Federal Reserve Chair Janet Yellen recently referred to the 0.4 percent increase in the Consumer Price Index (CPI) for May as noise. While she may consider it merely background chatter, we must ask ourselves: what kind of noise are we dealing with?
Is it inconsequential, like a street performer’s ramblings? Or is it an urgent signal, reminiscent of a fire alarm warning us of impending danger? The distinction is essential.
Although Yellen did not elaborate on her comments, it seems she views the CPI fluctuations as unworthy of concern—implying that inflation is not a pressing issue. However, at Economic Prism, we disagree.
Regardless of CPI readings, the cost of essential living items is rising. According to MarketWatch, prices for healthcare, gas, housing, pork, beef, chicken, orange juice, milk, and coffee are all on the rise. A bargain laptop priced at $500 loses significance when pork prices have soared by over 50% in the past year and beef costs have risen by 74% since 2009.
It is clear that essential expenses are climbing far more rapidly than wages. These rising costs slice through family budgets like a knife. Yet, Yellen seems inclined to overlook this reality. Her primary concern is deflation—an issue she’s eager to avoid at all costs. Here’s why:
Fearing the Deflationary Spiral
In simple terms, deflation occurs when prices drop or when the value of money increases. This may sound advantageous—who wouldn’t enjoy buying more for less? Nevertheless, it sends shivers down the spines of central bankers and government officials.
Their reasoning is straightforward: when prices decrease, consumers tend to postpone purchases, waiting for even better deals. Why buy a new car today if it’s likely to be cheaper next month—or even cheaper the month after?
As consumers restrict their purchases to only the essentials, companies struggle, leading to layoffs and reduced production. Economists refer to this phenomenon as a deflationary spiral—where falling prices result in decreased production, leading to lower wages and diminished demand, which perpetuates further price declines.
The peril of deflation lies significantly in the realm of debt. A job loss can make it nearly impossible to manage mortgage or car payments. Even a minor drop in income can complicate debt servicing further.
Conversely, this is why central bankers favor mild inflation. It drives consumer demand and gradually alleviates the burden of debt. Over the span of a 30-year mortgage, a mere 2 percent inflation rate can effectively halve the burden of a house payment, also easing governmental debt obligations.

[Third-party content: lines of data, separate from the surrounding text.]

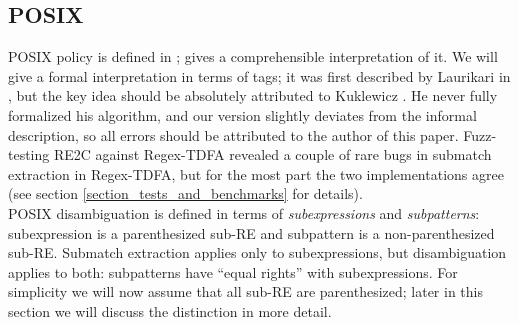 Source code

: \documentclass{article}
\theoremstyle{definition}
\begin{document}
\begin{multicols}{2}
\subsection*{POSIX}

POSIX policy is defined in \cite{POSIX}; \cite{Fow03} gives a comprehensible interpretation of it.
We will give a formal interpretation in terms of tags;
it was first described by Laurikari in \cite{Lau01}, but the key idea should be absolutely attributed to Kuklewicz \cite{Kuk07}.
He never fully formalized his algorithm, and our version slightly deviates from the informal description,
so all errors should be attributed to the author of this paper.
Fuzz-testing RE2C against Regex-TDFA revealed a couple of rare bugs in submatch extraction in Regex-TDFA,
but for the most part the two implementations agree
(see section \ref{section_tests_and_benchmarks} for details).
\\

POSIX disambiguation is defined in terms of \emph{subexpressions} and \emph{subpatterns}:
subexpression is a parenthesized sub-RE and subpattern is a non-parenthesized sub-RE.
Submatch extraction applies only to subexpressions, but disambiguation applies to both:
subpatterns have ``equal rights'' with subexpressions.
For simplicity we will now assume that all sub-RE are parenthesized;
later in this section we will discuss the distinction in more detail.
\\


\end{multicols}
\end{document}
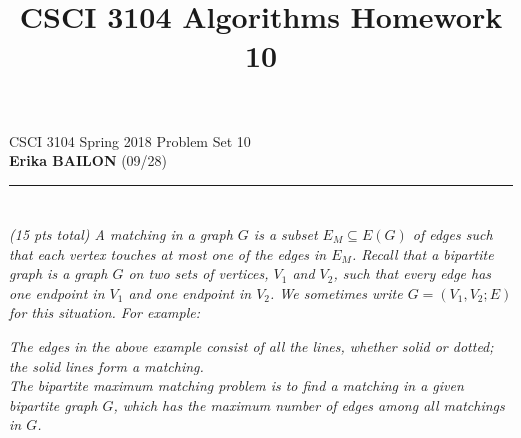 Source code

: \documentclass[12pt]{article} \setlength{\oddsidemargin}{0in}
\title{CSCI 3104 Algorithms Homework 10}
\begin{document}
\noindent CSCI 3104 Spring 2018 \hfill Problem Set 10\\
\textbf{Erika BAILON} (09/28)\\
\noindent\rule{\linewidth}{0.5pt}

\section{}
\textit{(15 pts total) A matching in a graph $G$ is a subset $E_M \subseteq E(G)$ of edges such that each vertex touches at most one of the edges in $E_M$. Recall that a bipartite graph is a graph $G$ on two sets of vertices, $V_1$ and $V_2$, such that every edge has one endpoint in $V_1$ and one endpoint in $V_2$. We sometimes write $G = (V_1, V_2; E)$ for this situation. For example:}

\begin{table}[H]
\centering
{}
\end{table}

\textit{The edges in the above example consist of all the lines, whether solid or dotted; the solid lines form a matching.\\
The bipartite maximum matching problem is to find a matching in a given bipartite graph $G$, which has the maximum number of edges among all matchings in $G$.}
\end{document}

Janet Yellen’s Unwise and Inhumane Policies
Regrettably, the Federal Reserve’s strategies to stave off deflation carry significant consequences. They disrupt the entire economic price structure. This manipulation causes increases in the prices of homes, stocks, junk bonds, and treasury debt, while simultaneously depreciating the currency and the price of credit.
This creates a ripple effect, as individuals and businesses adapt their borrowing, spending, saving, and investing behaviors. Congress, noticing historically low interest rates, seizes the opportunity to escalate national debt to $17 trillion. Enthusiastic investors may even spend $84 million on a painting of a simple black and white canvas titled Black Fire I.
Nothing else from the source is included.